ひとつはノエル先輩に言ったように、私がノエル先輩の強さを信じているから。
そしてもうひとつは⋯⋯私の補佐のレベルを上げたいから。
―――私、補佐って苦手なんだよねぇ⋯⋯。
チミチミした細かい作業が多くなる補佐役は、大雑把なことしかできない私にとって、気の滅入るような役だ。
ちなみに氷の鈴は唯一の例外である。
あれは私が興味本位で手を出した代物だ。
ミア様から研究室の一部を借りてたこともあって、投げ出すことはできず、結果的に完成させることはできたのでよかった。
―――昔はルアに任せてたけどルアはもう、いないからね。次会ったとき、私の成長ぶりに驚かせてやるんだから!
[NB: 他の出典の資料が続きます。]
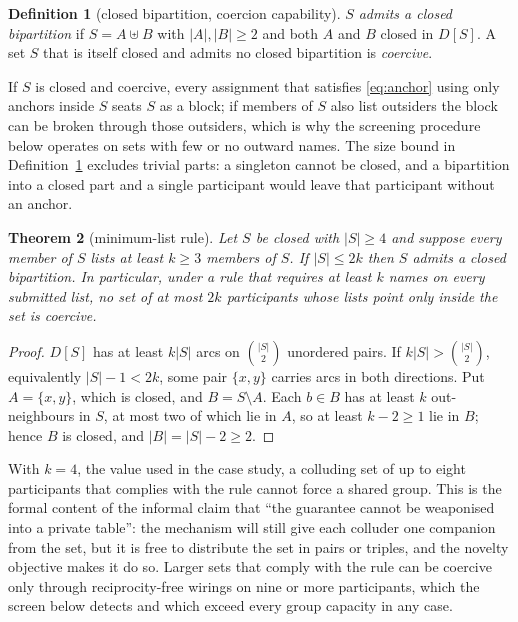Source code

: \documentclass[11pt,a4paper]{article}
\theoremstyle{plain}
\newtheorem{theorem}{Theorem}[section]
\theoremstyle{definition}
\newtheorem{definition}[theorem]{Definition}
\theoremstyle{remark}
\begin{document}
\begin{definition}[closed bipartition, coercion capability]\label{def:coercive}
$S$ \emph{admits a closed bipartition} if $S = A \uplus B$ with $|A|, |B| \ge 2$ and both $A$ and $B$ closed in $D[S]$. A set $S$ that is itself closed and admits no closed bipartition is \emph{coercive}.
\end{definition}
If $S$ is closed and coercive, every assignment that satisfies \eqref{eq:anchor} using only anchors inside $S$ seats $S$ as a block; if members of $S$ also list outsiders the block can be broken through those outsiders, which is why the screening procedure below operates on sets with few or no outward names. The size bound in Definition~\ref{def:coercive} excludes trivial parts: a singleton cannot be closed, and a bipartition into a closed part and a single participant would leave that participant without an anchor.

\begin{theorem}[minimum-list rule]\label{thm:mink}
Let $S$ be closed with $|S| \ge 4$ and suppose every member of $S$ lists at least $k \ge 3$ members of $S$. If $|S| \le 2k$ then $S$ admits a closed bipartition. In particular, under a rule that requires at least $k$ names on every submitted list, no set of at most $2k$ participants whose lists point only inside the set is coercive.
\end{theorem}
\begin{proof}
$D[S]$ has at least $k|S|$ arcs on $\binom{|S|}{2}$ unordered pairs. If $k|S| > \binom{|S|}{2}$, equivalently $|S| - 1 < 2k$, some pair $\{x, y\}$ carries arcs in both directions. Put $A = \{x,y\}$, which is closed, and $B = S \setminus A$. Each $b \in B$ has at least $k$ out-neighbours in $S$, at most two of which lie in $A$, so at least $k - 2 \ge 1$ lie in $B$; hence $B$ is closed, and $|B| = |S| - 2 \ge 2$.
\end{proof}

With $k = 4$, the value used in the case study, a colluding set of up to eight participants that complies with the rule cannot force a shared group. This is the formal content of the informal claim that ``the guarantee cannot be weaponised into a private table'': the mechanism will still give each colluder one companion from the set, but it is free to distribute the set in pairs or triples, and the novelty objective makes it do so. Larger sets that comply with the rule can be coercive only through reciprocity-free wirings on nine or more participants, which the screen below detects and which exceed every group capacity in any case.
\end{document}
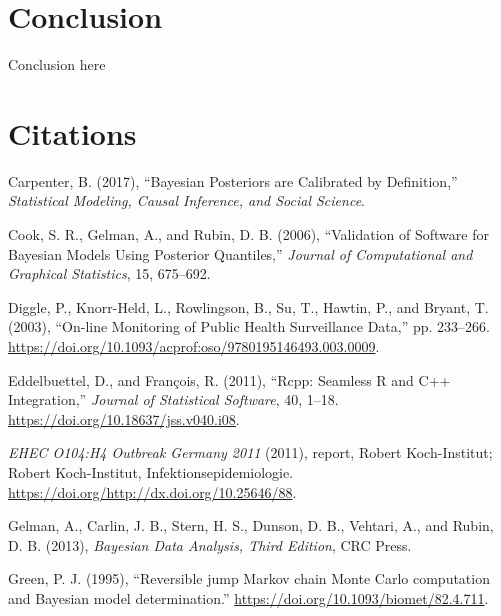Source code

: \documentclass[11pt,a4paper]{article}
\numberwithin{equation}{section}
\begin{document}
\pagebreak

\hypertarget{conclusion}{%
\section{Conclusion}\label{conclusion}}

Conclusion here

\pagebreak

\hypertarget{citations}{%
\section*{Citations}\label{citations}}

\hypertarget{refs}{}
\leavevmode\hypertarget{ref-carpenter_bayesian_2017}{}%
Carpenter, B. (2017), ``Bayesian Posteriors are Calibrated by
Definition,'' \emph{Statistical Modeling, Causal Inference, and Social
Science}.

\leavevmode\hypertarget{ref-cook_validation_2006}{}%
Cook, S. R., Gelman, A., and Rubin, D. B. (2006), ``Validation of
Software for Bayesian Models Using Posterior Quantiles,'' \emph{Journal
of Computational and Graphical Statistics}, 15, 675--692.

\leavevmode\hypertarget{ref-diggle_-line_2003}{}%
Diggle, P., Knorr-Held, L., Rowlingson, B., Su, T., Hawtin, P., and
Bryant, T. (2003), ``On-line Monitoring of Public Health Surveillance
Data,'' pp. 233--266.
\url{https://doi.org/10.1093/acprof:oso/9780195146493.003.0009}.

\leavevmode\hypertarget{ref-eddelbuettel_rcpp_2011}{}%
Eddelbuettel, D., and François, R. (2011), ``Rcpp: Seamless R and C++
Integration,'' \emph{Journal of Statistical Software}, 40, 1--18.
\url{https://doi.org/10.18637/jss.v040.i08}.

\leavevmode\hypertarget{ref-noauthor_ehec_2011}{}%
\emph{EHEC O104:H4 Outbreak Germany 2011} (2011), report, Robert
Koch-Institut; Robert Koch-Institut, Infektionsepidemiologie.
\url{https://doi.org/http://dx.doi.org/10.25646/88}.

\leavevmode\hypertarget{ref-gelman_bayesian_2013}{}%
Gelman, A., Carlin, J. B., Stern, H. S., Dunson, D. B., Vehtari, A., and
Rubin, D. B. (2013), \emph{Bayesian Data Analysis, Third Edition}, CRC
Press.

\leavevmode\hypertarget{ref-green_reversible_1995}{}%
Green, P. J. (1995), ``Reversible jump Markov chain Monte Carlo
computation and Bayesian model determination.''
\url{https://doi.org/10.1093/biomet/82.4.711}.
\end{document}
ルアの主人にふさわしい人物なのだと思わせてみせたい。
だから、苦手なことだけれど、やろうと思うのだ。
「やるからには最高の補佐を頼むよ? ま、あたしの力があればユリユリの補佐がなくたってどんな相手にも勝てるけどね~!」
その自信はどこから来るのやら⋯⋯。
とは言え、ノエル先輩が強いのは本当のこと。
調子に乗らせなければ大きな戦力だ。
―――話を本軸に戻すとしますか。
「基本的にノエル先輩が突っ込み、私が補佐します。もしノエル先輩がピンチのときは、私も攻撃役となります」
「ユリユリがピンチのときはあたしが助けるね!」
「はい。お願いします」
私がピンチになるとしたらまず一番物理攻撃だろう。
ノエル先輩に守ってもらえるなら心強い。
次は精神攻撃かなぁ⋯⋯されたことないから分からないけど。
「魔法銃は近接戦でも遠距離からでも戦えます。状況に合わせて使ってください。もし、完全物理攻撃の手や足を使った攻撃をしたくなったら、防御の構えでやってください。相手の方に押し込む形でなければ、ノエル先輩限定の魔法戦のルールには引っかからないはずです」
「んー⋯⋯つまり、相手が攻撃してきたから防御した、ってことになればいいのか」
「はい。うまく使えば相手をルール違反で退場させることもできますよ。とにかく、攻撃しようとする姿に見えなければいいんです」
「ほぅほぅ。ワルですなぁユリユリ殿」
ふんっ、別にワルでもいいもん。
誰に何と言われようと、ルールの範囲内ギリギリを狙うことは悪くないもん。
だってルール守ってるもん。
「ユリユリは何するの?」
「私は魔法弾を作ったり、敵の動きを鈍くしたりします。補佐役ですので」
「【治癒】や【回復】は?」
「ノエル先輩なら攻撃しながら同時にできるかと思っています」
「まぁね~。でも、瀕死だったら頼むよ?」
「もちろんです」
ノエル先輩が瀕死になるところなんて想像できないけどね。
「あ、ノエル先輩。前々から聞きたいと思っていたのですが⋯⋯」
だが最後まで言い終える前に、私の言葉は遮られた。
「ユリアーナ・リンドール様とノエル・シエナ様、ですね」
後ろから声がして振り向くと、そこにはふたりのエトワールの生徒がいた。
ひとりは伽羅色の髪に灰茶の瞳の1年生―――ルコラ・エトワール様だ。
ライゼ様の娘で私のクラスメイトなので知っている。
もうひとりは知らない先輩だ。
リボンタイからして2年生。
黒髪に青みがかった黒の瞳を持っていた。
「⋯⋯なんの御用か知りませんが、まずは名乗っていただけますか?」
「それは失礼しました。1年のルコラ・エトワールと申します」
「2年のハイネ・アルドワーズです。以後、お見知りおきを」
ルコラ様はもちろん、ハイネ様も美しい所作をしていた。
いいところの出なのだろうか。
でも、アルドワーズだなんて聞いたことがない。
「私たちはあるお願いをするためにここに来ました」
「お願い?」
「はい」
ルコラ様は少しの間の後、お願いを言った。